Each line of the data below must be given again exactly as written.
── Dataset records
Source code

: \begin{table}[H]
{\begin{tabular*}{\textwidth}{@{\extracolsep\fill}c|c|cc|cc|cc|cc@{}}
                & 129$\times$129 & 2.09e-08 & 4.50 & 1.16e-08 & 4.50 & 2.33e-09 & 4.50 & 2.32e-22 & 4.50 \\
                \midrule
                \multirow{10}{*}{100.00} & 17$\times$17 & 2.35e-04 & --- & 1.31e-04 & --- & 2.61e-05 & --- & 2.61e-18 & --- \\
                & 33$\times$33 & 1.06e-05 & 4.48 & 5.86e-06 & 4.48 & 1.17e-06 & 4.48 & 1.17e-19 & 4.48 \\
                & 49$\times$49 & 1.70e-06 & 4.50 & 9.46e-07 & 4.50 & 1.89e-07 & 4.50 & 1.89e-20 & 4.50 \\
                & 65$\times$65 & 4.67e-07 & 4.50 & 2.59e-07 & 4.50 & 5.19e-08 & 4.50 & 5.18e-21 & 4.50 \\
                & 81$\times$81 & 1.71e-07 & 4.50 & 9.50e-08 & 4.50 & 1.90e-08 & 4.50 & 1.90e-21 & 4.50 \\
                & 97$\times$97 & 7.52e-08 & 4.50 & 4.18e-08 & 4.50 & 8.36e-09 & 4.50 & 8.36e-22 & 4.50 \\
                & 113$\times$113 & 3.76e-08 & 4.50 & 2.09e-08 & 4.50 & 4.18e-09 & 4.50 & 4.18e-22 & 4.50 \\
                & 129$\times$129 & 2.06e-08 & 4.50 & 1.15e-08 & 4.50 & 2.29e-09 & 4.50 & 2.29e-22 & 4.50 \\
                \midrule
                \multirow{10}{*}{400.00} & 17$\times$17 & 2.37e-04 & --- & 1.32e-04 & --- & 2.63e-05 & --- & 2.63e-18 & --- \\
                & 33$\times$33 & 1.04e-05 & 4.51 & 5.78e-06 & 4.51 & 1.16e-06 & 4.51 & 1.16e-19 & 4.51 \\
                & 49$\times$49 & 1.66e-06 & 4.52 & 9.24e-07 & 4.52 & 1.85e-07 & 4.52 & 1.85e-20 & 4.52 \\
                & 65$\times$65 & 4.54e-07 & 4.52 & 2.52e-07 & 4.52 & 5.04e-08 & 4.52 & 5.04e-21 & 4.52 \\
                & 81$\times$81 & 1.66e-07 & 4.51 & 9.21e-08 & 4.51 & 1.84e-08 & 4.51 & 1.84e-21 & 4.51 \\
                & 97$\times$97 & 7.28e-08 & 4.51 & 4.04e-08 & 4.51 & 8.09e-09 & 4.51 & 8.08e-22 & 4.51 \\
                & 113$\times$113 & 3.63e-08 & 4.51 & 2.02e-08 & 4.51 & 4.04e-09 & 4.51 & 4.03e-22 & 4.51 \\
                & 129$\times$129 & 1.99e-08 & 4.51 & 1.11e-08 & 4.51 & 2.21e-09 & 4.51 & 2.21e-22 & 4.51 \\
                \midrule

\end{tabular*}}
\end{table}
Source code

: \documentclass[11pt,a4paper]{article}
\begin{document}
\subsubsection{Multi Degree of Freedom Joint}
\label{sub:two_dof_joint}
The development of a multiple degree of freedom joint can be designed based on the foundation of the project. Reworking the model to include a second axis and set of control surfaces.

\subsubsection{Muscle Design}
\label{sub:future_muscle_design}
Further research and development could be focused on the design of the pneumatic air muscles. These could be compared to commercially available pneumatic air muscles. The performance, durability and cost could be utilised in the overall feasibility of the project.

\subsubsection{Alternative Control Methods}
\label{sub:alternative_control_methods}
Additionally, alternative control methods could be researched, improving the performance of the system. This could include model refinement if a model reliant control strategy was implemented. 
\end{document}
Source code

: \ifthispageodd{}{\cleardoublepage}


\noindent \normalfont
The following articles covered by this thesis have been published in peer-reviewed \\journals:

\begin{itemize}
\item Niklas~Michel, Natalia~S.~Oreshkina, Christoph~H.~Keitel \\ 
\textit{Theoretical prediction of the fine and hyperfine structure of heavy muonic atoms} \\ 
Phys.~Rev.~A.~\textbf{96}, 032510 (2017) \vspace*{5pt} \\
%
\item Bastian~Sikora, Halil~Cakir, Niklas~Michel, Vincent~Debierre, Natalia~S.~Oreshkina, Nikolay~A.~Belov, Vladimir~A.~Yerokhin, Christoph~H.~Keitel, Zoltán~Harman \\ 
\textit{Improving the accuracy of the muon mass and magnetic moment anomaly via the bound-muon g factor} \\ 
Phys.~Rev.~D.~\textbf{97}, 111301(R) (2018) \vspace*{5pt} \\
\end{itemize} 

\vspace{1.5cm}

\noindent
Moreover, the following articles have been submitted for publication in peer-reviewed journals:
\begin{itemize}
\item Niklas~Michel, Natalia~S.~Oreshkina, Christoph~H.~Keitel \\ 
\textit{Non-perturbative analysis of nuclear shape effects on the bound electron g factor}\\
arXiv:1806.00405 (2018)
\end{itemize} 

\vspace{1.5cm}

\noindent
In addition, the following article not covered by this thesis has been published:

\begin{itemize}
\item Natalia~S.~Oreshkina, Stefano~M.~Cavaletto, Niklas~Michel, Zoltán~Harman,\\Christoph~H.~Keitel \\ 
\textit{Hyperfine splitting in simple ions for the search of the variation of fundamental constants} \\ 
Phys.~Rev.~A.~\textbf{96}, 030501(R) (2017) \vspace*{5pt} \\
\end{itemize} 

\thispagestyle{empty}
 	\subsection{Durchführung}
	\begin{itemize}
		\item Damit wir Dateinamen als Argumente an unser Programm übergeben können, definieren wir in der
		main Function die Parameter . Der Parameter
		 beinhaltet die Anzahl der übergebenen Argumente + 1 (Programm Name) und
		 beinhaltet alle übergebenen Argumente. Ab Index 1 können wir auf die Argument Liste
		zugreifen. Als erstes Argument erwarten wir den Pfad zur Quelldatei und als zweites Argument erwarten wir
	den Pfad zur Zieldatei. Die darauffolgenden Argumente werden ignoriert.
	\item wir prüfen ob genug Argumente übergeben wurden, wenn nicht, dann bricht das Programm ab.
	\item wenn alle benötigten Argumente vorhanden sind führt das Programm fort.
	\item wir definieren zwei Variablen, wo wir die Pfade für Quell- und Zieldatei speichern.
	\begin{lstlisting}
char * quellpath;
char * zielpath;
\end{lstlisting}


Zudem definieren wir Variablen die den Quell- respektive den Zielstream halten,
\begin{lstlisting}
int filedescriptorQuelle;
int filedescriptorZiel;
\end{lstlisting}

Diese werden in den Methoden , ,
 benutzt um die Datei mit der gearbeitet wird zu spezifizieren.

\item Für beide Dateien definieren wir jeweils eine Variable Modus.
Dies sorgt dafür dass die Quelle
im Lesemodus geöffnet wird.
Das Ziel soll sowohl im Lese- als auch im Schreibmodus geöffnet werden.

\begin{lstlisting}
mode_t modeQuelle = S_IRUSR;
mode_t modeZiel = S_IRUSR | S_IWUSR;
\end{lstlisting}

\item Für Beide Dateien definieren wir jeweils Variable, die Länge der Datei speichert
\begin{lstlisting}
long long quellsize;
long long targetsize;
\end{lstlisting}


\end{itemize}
────
▸ **Result for this task**
Source code

: \begin{table}[H]
{\begin{tabular*}{\textwidth}{@{\extracolsep\fill}c|c|cc|cc|cc|cc@{}}
                & 129$\times$129 & 2.09e-08 & 4.50 & 1.16e-08 & 4.50 & 2.33e-09 & 4.50 & 2.32e-22 & 4.50 \\
                \midrule
                \multirow{10}{*}{100.00} & 17$\times$17 & 2.35e-04 & --- & 1.31e-04 & --- & 2.61e-05 & --- & 2.61e-18 & --- \\
                & 33$\times$33 & 1.06e-05 & 4.48 & 5.86e-06 & 4.48 & 1.17e-06 & 4.48 & 1.17e-19 & 4.48 \\
                & 49$\times$49 & 1.70e-06 & 4.50 & 9.46e-07 & 4.50 & 1.89e-07 & 4.50 & 1.89e-20 & 4.50 \\
                & 65$\times$65 & 4.67e-07 & 4.50 & 2.59e-07 & 4.50 & 5.19e-08 & 4.50 & 5.18e-21 & 4.50 \\
                & 81$\times$81 & 1.71e-07 & 4.50 & 9.50e-08 & 4.50 & 1.90e-08 & 4.50 & 1.90e-21 & 4.50 \\
                & 97$\times$97 & 7.52e-08 & 4.50 & 4.18e-08 & 4.50 & 8.36e-09 & 4.50 & 8.36e-22 & 4.50 \\
                & 113$\times$113 & 3.76e-08 & 4.50 & 2.09e-08 & 4.50 & 4.18e-09 & 4.50 & 4.18e-22 & 4.50 \\
                & 129$\times$129 & 2.06e-08 & 4.50 & 1.15e-08 & 4.50 & 2.29e-09 & 4.50 & 2.29e-22 & 4.50 \\
                \midrule
                \multirow{10}{*}{400.00} & 17$\times$17 & 2.37e-04 & --- & 1.32e-04 & --- & 2.63e-05 & --- & 2.63e-18 & --- \\
                & 33$\times$33 & 1.04e-05 & 4.51 & 5.78e-06 & 4.51 & 1.16e-06 & 4.51 & 1.16e-19 & 4.51 \\
                & 49$\times$49 & 1.66e-06 & 4.52 & 9.24e-07 & 4.52 & 1.85e-07 & 4.52 & 1.85e-20 & 4.52 \\
                & 65$\times$65 & 4.54e-07 & 4.52 & 2.52e-07 & 4.52 & 5.04e-08 & 4.52 & 5.04e-21 & 4.52 \\
                & 81$\times$81 & 1.66e-07 & 4.51 & 9.21e-08 & 4.51 & 1.84e-08 & 4.51 & 1.84e-21 & 4.51 \\
                & 97$\times$97 & 7.28e-08 & 4.51 & 4.04e-08 & 4.51 & 8.09e-09 & 4.51 & 8.08e-22 & 4.51 \\
                & 113$\times$113 & 3.63e-08 & 4.51 & 2.02e-08 & 4.51 & 4.04e-09 & 4.51 & 4.03e-22 & 4.51 \\
                & 129$\times$129 & 1.99e-08 & 4.51 & 1.11e-08 & 4.51 & 2.21e-09 & 4.51 & 2.21e-22 & 4.51 \\
                \midrule

\end{tabular*}}
\end{table}
Source code

: \documentclass[11pt,a4paper]{article}
\begin{document}
\subsubsection{Multi Degree of Freedom Joint}
\label{sub:two_dof_joint}
The development of a multiple degree of freedom joint can be designed based on the foundation of the project. Reworking the model to include a second axis and set of control surfaces.

\subsubsection{Muscle Design}
\label{sub:future_muscle_design}
Further research and development could be focused on the design of the pneumatic air muscles. These could be compared to commercially available pneumatic air muscles. The performance, durability and cost could be utilised in the overall feasibility of the project.

\subsubsection{Alternative Control Methods}
\label{sub:alternative_control_methods}
Additionally, alternative control methods could be researched, improving the performance of the system. This could include model refinement if a model reliant control strategy was implemented. 
\end{document}
Source code

: \ifthispageodd{}{\cleardoublepage}


\noindent \normalfont
The following articles covered by this thesis have been published in peer-reviewed \\journals:

\begin{itemize}
\item Niklas~Michel, Natalia~S.~Oreshkina, Christoph~H.~Keitel \\ 
\textit{Theoretical prediction of the fine and hyperfine structure of heavy muonic atoms} \\ 
Phys.~Rev.~A.~\textbf{96}, 032510 (2017) \vspace*{5pt} \\
%
\item Bastian~Sikora, Halil~Cakir, Niklas~Michel, Vincent~Debierre, Natalia~S.~Oreshkina, Nikolay~A.~Belov, Vladimir~A.~Yerokhin, Christoph~H.~Keitel, Zoltán~Harman \\ 
\textit{Improving the accuracy of the muon mass and magnetic moment anomaly via the bound-muon g factor} \\ 
Phys.~Rev.~D.~\textbf{97}, 111301(R) (2018) \vspace*{5pt} \\
\end{itemize} 

\vspace{1.5cm}

\noindent
Moreover, the following articles have been submitted for publication in peer-reviewed journals:
\begin{itemize}
\item Niklas~Michel, Natalia~S.~Oreshkina, Christoph~H.~Keitel \\ 
\textit{Non-perturbative analysis of nuclear shape effects on the bound electron g factor}\\
arXiv:1806.00405 (2018)
\end{itemize} 

\vspace{1.5cm}

\noindent
In addition, the following article not covered by this thesis has been published:

\begin{itemize}
\item Natalia~S.~Oreshkina, Stefano~M.~Cavaletto, Niklas~Michel, Zoltán~Harman,\\Christoph~H.~Keitel \\ 
\textit{Hyperfine splitting in simple ions for the search of the variation of fundamental constants} \\ 
Phys.~Rev.~A.~\textbf{96}, 030501(R) (2017) \vspace*{5pt} \\
\end{itemize} 

\thispagestyle{empty}
 	\subsection{Durchführung}
	\begin{itemize}
		\item Damit wir Dateinamen als Argumente an unser Programm übergeben können, definieren wir in der
		main Function die Parameter . Der Parameter
		 beinhaltet die Anzahl der übergebenen Argumente + 1 (Programm Name) und
		 beinhaltet alle übergebenen Argumente. Ab Index 1 können wir auf die Argument Liste
		zugreifen. Als erstes Argument erwarten wir den Pfad zur Quelldatei und als zweites Argument erwarten wir
	den Pfad zur Zieldatei. Die darauffolgenden Argumente werden ignoriert.
	\item wir prüfen ob genug Argumente übergeben wurden, wenn nicht, dann bricht das Programm ab.
	\item wenn alle benötigten Argumente vorhanden sind führt das Programm fort.
	\item wir definieren zwei Variablen, wo wir die Pfade für Quell- und Zieldatei speichern.
	\begin{lstlisting}
char * quellpath;
char * zielpath;
\end{lstlisting}


Zudem definieren wir Variablen die den Quell- respektive den Zielstream halten,
\begin{lstlisting}
int filedescriptorQuelle;
int filedescriptorZiel;
\end{lstlisting}

Diese werden in den Methoden , ,
 benutzt um die Datei mit der gearbeitet wird zu spezifizieren.

\item Für beide Dateien definieren wir jeweils eine Variable Modus.
Dies sorgt dafür dass die Quelle
im Lesemodus geöffnet wird.
Das Ziel soll sowohl im Lese- als auch im Schreibmodus geöffnet werden.

\begin{lstlisting}
mode_t modeQuelle = S_IRUSR;
mode_t modeZiel = S_IRUSR | S_IWUSR;
\end{lstlisting}

\item Für Beide Dateien definieren wir jeweils Variable, die Länge der Datei speichert
\begin{lstlisting}
long long quellsize;
long long targetsize;
\end{lstlisting}


\end{itemize}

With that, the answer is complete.